[Work to be completed]: Using the records below, filter out every line that lacks "Allow" and copy the rest.

(Stored data)
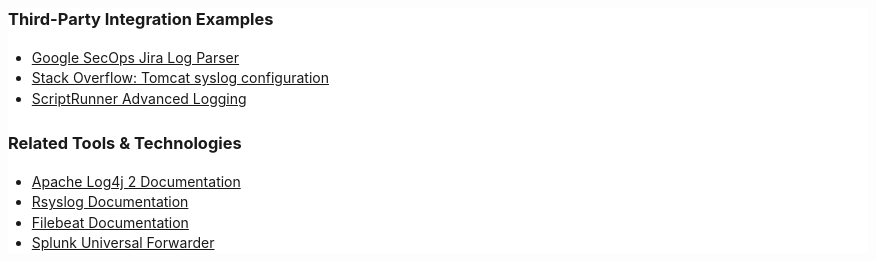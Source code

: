 ### Third-Party Integration Examples
- [Google SecOps Jira Log Parser](https://cloud.google.com/chronicle/docs/ingestion/default-parsers/atlassian-jira)
- [Stack Overflow: Tomcat syslog configuration](https://stackoverflow.com/questions/3342315/how-to-configure-tomcat-to-log-everything-via-syslog)
- [ScriptRunner Advanced Logging](https://docs.adaptavist.com/sr4js/latest/best-practices/logging/advanced-logging)

### Related Tools & Technologies
- [Apache Log4j 2 Documentation](https://logging.apache.org/log4j/2.x/)
- [Rsyslog Documentation](https://www.rsyslog.com/doc/)
- [Filebeat Documentation](https://www.elastic.co/guide/en/beats/filebeat/current/index.html)
- [Splunk Universal Forwarder](https://docs.splunk.com/Documentation/Forwarder/latest/Forwarder/Abouttheuniversalforwarder)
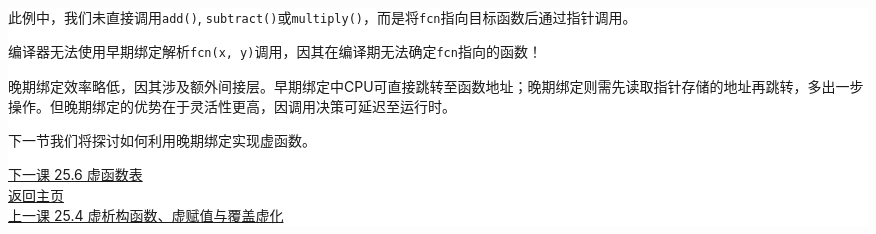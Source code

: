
 ```cpp
```
此例中，我们未直接调用`add()`, `subtract()`或`multiply()`，而是将`fcn`指向目标函数后通过指针调用。

编译器无法使用早期绑定解析`fcn(x, y)`调用，因其在编译期无法确定`fcn`指向的函数！

晚期绑定效率略低，因其涉及额外间接层。早期绑定中CPU可直接跳转至函数地址；晚期绑定则需先读取指针存储的地址再跳转，多出一步操作。但晚期绑定的优势在于灵活性更高，因调用决策可延迟至运行时。

下一节我们将探讨如何利用晚期绑定实现虚函数。

[下一课 25.6 虚函数表](Chapter-25/lesson25.6-the-virtual-table.md)  
[返回主页](/)  
[上一课 25.4 虚析构函数、虚赋值与覆盖虚化](Chapter-25/lesson25.4-virtual-destructors-virtual-assignment-and-overriding-virtualization.md)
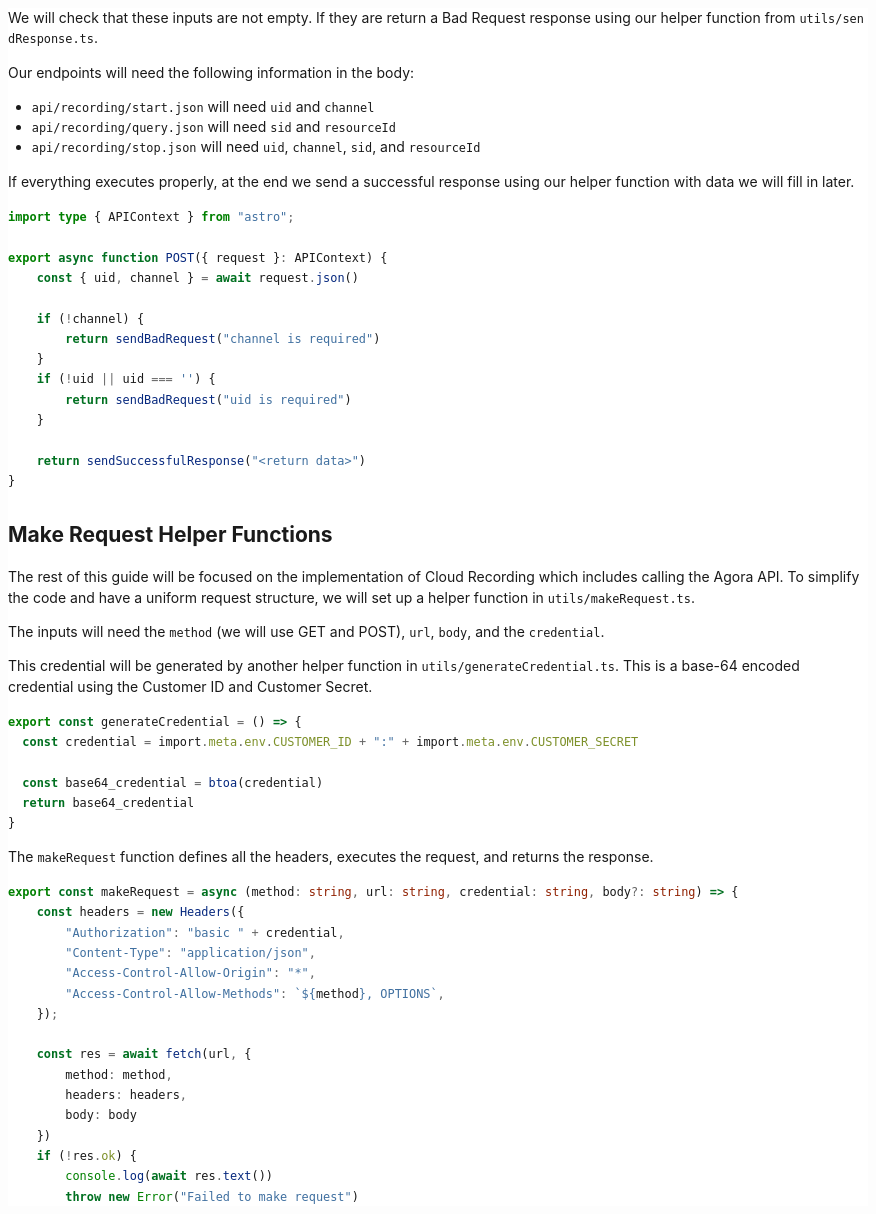 We will check that these inputs are not empty. If they are return a Bad Request response using our helper function from `utils/sendResponse.ts`. 

Our endpoints will need the following information in the body:
- `api/recording/start.json` will need `uid` and `channel`
- `api/recording/query.json` will need `sid` and `resourceId`
- `api/recording/stop.json` will need `uid`, `channel`, `sid`, and `resourceId`

If everything executes properly, at the end we send a successful response using our helper function with data we will fill in later.

```ts
import type { APIContext } from "astro";

export async function POST({ request }: APIContext) {
    const { uid, channel } = await request.json()

    if (!channel) {
        return sendBadRequest("channel is required")
    }
    if (!uid || uid === '') {
        return sendBadRequest("uid is required")
    }

    return sendSuccessfulResponse("<return data>")
}
```

## Make Request Helper Functions
The rest of this guide will be focused on the implementation of Cloud Recording which includes calling the Agora API. To simplify the code and have a uniform request structure, we will set up a helper function in `utils/makeRequest.ts`. 

The inputs will need the `method` (we will use GET and POST), `url`, `body`, and the `credential`. 

This credential will be generated by another helper function in `utils/generateCredential.ts`. This is a base-64 encoded credential using the Customer ID and Customer Secret.

```ts
export const generateCredential = () => {
  const credential = import.meta.env.CUSTOMER_ID + ":" + import.meta.env.CUSTOMER_SECRET

  const base64_credential = btoa(credential)
  return base64_credential
}
```

The `makeRequest` function defines all the headers, executes the request, and returns the response. 

```ts
export const makeRequest = async (method: string, url: string, credential: string, body?: string) => {
    const headers = new Headers({
        "Authorization": "basic " + credential,
        "Content-Type": "application/json",
        "Access-Control-Allow-Origin": "*",
        "Access-Control-Allow-Methods": `${method}, OPTIONS`,
    });

    const res = await fetch(url, {
        method: method,
        headers: headers,
        body: body
    })
    if (!res.ok) {
        console.log(await res.text())
        throw new Error("Failed to make request")
```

[Exercise answer]:
        "Access-Control-Allow-Origin": "*",
        "Access-Control-Allow-Methods": `${method}, OPTIONS`,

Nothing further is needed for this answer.